NoCap singles chronology
| "Upset" (2019) | "Ghetto Angels" (2019) | "Blind Nights" (2019) |

Music video
- "Ghetto Angels" on YouTube

= Ghetto Angels =

2019 single by NoCap

"Ghetto Angels" is a song by American rapper NoCap. Considered his breakout hit, it was officially released on May 17, 2019, as the lead single from his mixtape The Backend Child (2019), after its music video premiered on March 24, 2019. The song was produced by Juse Dayne.

==Background==
In an interview with Genius, NoCap provided some background information about the song:

I was in LA, and I had already made like 2, 3 songs. But it was the last song for the night. So everybody asleep, really. But I heard the beat, I think, my manager Ada brought me a beat. I'm like, "Yeah that's the one right there." So I just went out feelin' at the time, crazy part about that, I said "long live Lo" in the beginning of the song when I did the video. But when I made the song he wasn’t even dead yet. I went live after I made the song, he coming up under there like this hard, this hard.
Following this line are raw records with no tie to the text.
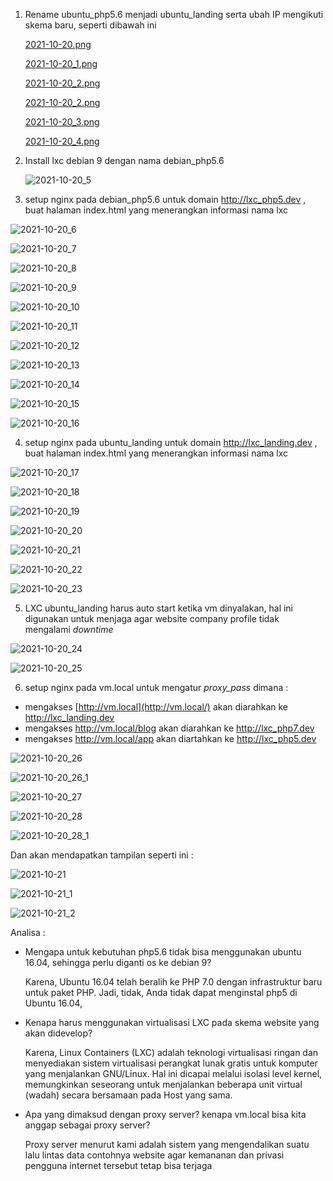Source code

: 1. Rename ubuntu_php5.6 menjadi ubuntu_landing serta ubah IP mengikuti skema baru, seperti dibawah ini

    [2021-10-20.png](https://github.com/acid99/Sistem-Administrasi-Server/blob/main/assets/laprak1/no1/2021-10-20.png)

    [2021-10-20_1.png](https://github.com/acid99/Sistem-Administrasi-Server/blob/main/assets/laprak1/no1/2021-10-20_1.png)

    [2021-10-20_2.png](https://github.com/acid99/Sistem-Administrasi-Server/blob/main/assets/laprak1/no1/2021-10-20_2.png)

    [2021-10-20_2.png](https://github.com/acid99/Sistem-Administrasi-Server/blob/main/assets/laprak1/no1/2021-10-20_2.png)

    [2021-10-20_3.png](https://github.com/acid99/Sistem-Administrasi-Server/blob/main/assets/laprak1/no1/2021-10-20_3.png)

    [2021-10-20_4.png](https://github.com/acid99/Sistem-Administrasi-Server/blob/main/assets/laprak1/no1/2021-10-20_4.png)

    

    





2. Install lxc debian 9 dengan nama debian_php5.6

   ![2021-10-20_5](C:\Users\CATHAR~1\AppData\Local\Temp\BNZ.617223b91718f6c0\2021-10-20_5.png)   



3. setup nginx pada debian_php5.6 untuk domain http://lxc_php5.dev , buat halaman index.html yang menerangkan informasi nama lxc

![2021-10-20_6](C:\Users\CATHAR~1\AppData\Local\Temp\BNZ.617223e217199978\2021-10-20_6.png) 

![2021-10-20_7](C:\Users\CATHAR~1\AppData\Local\Temp\BNZ.617223ec1719be46\2021-10-20_7.png) 

![2021-10-20_8](C:\Users\CATHAR~1\AppData\Local\Temp\BNZ.61722413171a5844\2021-10-20_8.png) 

![2021-10-20_9](C:\Users\CATHAR~1\AppData\Local\Temp\BNZ.61722424171a9a5d\2021-10-20_9.png) 

![2021-10-20_10](C:\Users\CATHAR~1\AppData\Local\Temp\BNZ.61722431171acde1\2021-10-20_10.png) 

![2021-10-20_11](C:\Users\CATHAR~1\AppData\Local\Temp\BNZ.6172243e171aff70\2021-10-20_11.png) 

![2021-10-20_12](C:\Users\CATHAR~1\AppData\Local\Temp\BNZ.6172244b171b3258\2021-10-20_12.png) 

![2021-10-20_13](C:\Users\CATHAR~1\AppData\Local\Temp\BNZ.61722466171b9a49\2021-10-20_13.png) 

![2021-10-20_14](C:\Users\CATHAR~1\AppData\Local\Temp\BNZ.61722472171bcaee\2021-10-20_14.png) 

![2021-10-20_15](C:\Users\CATHAR~1\AppData\Local\Temp\BNZ.6172247a171be982\2021-10-20_15.png) 

![2021-10-20_16](C:\Users\CATHAR~1\AppData\Local\Temp\BNZ.61722489171c2311\2021-10-20_16.png) 





4. setup nginx pada ubuntu_landing untuk domain http://lxc_landing.dev , buat halaman index.html yang menerangkan informasi nama lxc

![2021-10-20_17](C:\Users\CATHAR~1\AppData\Local\Temp\BNZ.617224b4171ccaf9\2021-10-20_17.png) 

![2021-10-20_18](C:\Users\CATHAR~1\AppData\Local\Temp\BNZ.617224c2171d0265\2021-10-20_18.png) 

![2021-10-20_19](C:\Users\CATHAR~1\AppData\Local\Temp\BNZ.617224cb171d25ea\2021-10-20_19.png) 

![2021-10-20_20](C:\Users\CATHAR~1\AppData\Local\Temp\BNZ.617224d3171d4682\2021-10-20_20.png) 

![2021-10-20_21](C:\Users\CATHAR~1\AppData\Local\Temp\BNZ.617224db171d6390\2021-10-20_21.png) 

![2021-10-20_22](C:\Users\CATHAR~1\AppData\Local\Temp\BNZ.617224e4171d85ec\2021-10-20_22.png) 

![2021-10-20_23](C:\Users\CATHAR~1\AppData\Local\Temp\BNZ.617224eb171da210\2021-10-20_23.png) 





5. LXC ubuntu_landing harus auto start ketika vm dinyalakan, hal ini digunakan untuk menjaga agar website company profile tidak mengalami *downtime*

![2021-10-20_24](C:\Users\CATHAR~1\AppData\Local\Temp\BNZ.6172251d171e664a\2021-10-20_24.png) 

![2021-10-20_25](C:\Users\CATHAR~1\AppData\Local\Temp\BNZ.61722526171e875f\2021-10-20_25.png) 





6. setup nginx pada vm.local untuk mengatur *proxy_pass* dimana :

- mengakses [http://vm.local](http://vm.local/) akan diarahkan ke http://lxc_landing.dev
- mengakses http://vm.local/blog akan diarahkan ke http://lxc_php7.dev
- mengakses http://vm.local/app akan diartahkan ke http://lxc_php5.dev

![2021-10-20_26](C:\Users\CATHAR~1\AppData\Local\Temp\BNZ.6172255c171f5be5\2021-10-20_26.png) 

![2021-10-20_26_1](C:\Users\CATHAR~1\AppData\Local\Temp\BNZ.61722579171fcc71\2021-10-20_26_1.png) 

![2021-10-20_27](C:\Users\CATHAR~1\AppData\Local\Temp\BNZ.61722582171fef4b\2021-10-20_27.png) 

![2021-10-20_28](C:\Users\CATHAR~1\AppData\Local\Temp\BNZ.6172258a17200ed9\2021-10-20_28.png) 

![2021-10-20_28_1](C:\Users\CATHAR~1\AppData\Local\Temp\BNZ.6172259117202ce1\2021-10-20_28_1.png) 

Dan akan mendapatkan tampilan seperti ini : 

![2021-10-21](C:\Users\CATHAR~1\AppData\Local\Temp\BNZ.6172259a17205028\2021-10-21.png) 

![2021-10-21_1](C:\Users\CATHAR~1\AppData\Local\Temp\BNZ.617225c01720e0ef\2021-10-21_1.png) 

![2021-10-21_2](C:\Users\CATHAR~1\AppData\Local\Temp\BNZ.617225ca17210a8f\2021-10-21_2.png) 

Analisa :

* Mengapa untuk kebutuhan php5.6 tidak bisa menggunakan ubuntu 16.04, sehingga perlu diganti os ke debian 9? 

  Karena, Ubuntu 16.04 telah beralih ke PHP 7.0 dengan infrastruktur baru untuk paket PHP. Jadi, tidak, Anda tidak dapat menginstal php5 di Ubuntu 16.04, 

* Kenapa harus menggunakan virtualisasi LXC pada skema website yang akan didevelop?

  Karena, Linux Containers (LXC) adalah teknologi virtualisasi ringan dan menyediakan sistem virtualisasi perangkat lunak gratis untuk komputer yang menjalankan GNU/Linux. Hal ini dicapai melalui isolasi level kernel, memungkinkan seseorang untuk menjalankan beberapa unit virtual (wadah) secara bersamaan pada Host yang sama.

* Apa yang dimaksud dengan proxy server? kenapa vm.local bisa kita anggap sebagai proxy server?

  Proxy server menurut kami adalah sistem yang mengendalikan suatu lalu lintas data contohnya website agar kemananan dan privasi pengguna internet tersebut tetap bisa terjaga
He passed away before the even song dropped, video dropped. He was already gone. But he heard the song though, it was one of his favorites. Next thing I know he dead. So I really just dedicated the song to him. Even though like I made it before he died. but I still shot a little scene at his candlelight vigil and stuff like that.

NoCap stated he came up with the title as soon as he finished the song.

==Composition==
The song contains a piano-driven instrumental, over which NoCap performs in a style combining singing and rapping voices. Lyrically, he reflecting on losing friends and family in the streets, depicting them as watching over him. He also references his reliance on drugs to cope with his pain.

==Critical reception==
Pitchfork included the song in their list "The Best Rap Songs of 2019".

==Music video==
The music video begins with NoCap and his crew singing an a cappella version of the song, "like a gun-wielding hood choir".

==Remix==
An official remix of the song was released on September 30, 2019. It features American rapper Lil Durk and American R&B group Jagged Edge. The former references the many killings in the streets of Chicago, including that of his cousin.

==Certifications==

| Region | Certification | Certified units/sales |
| United States (RIAA) | Platinum | 1,000,000^{‡} |
^{‡} Sales+streaming figures based on certification alone.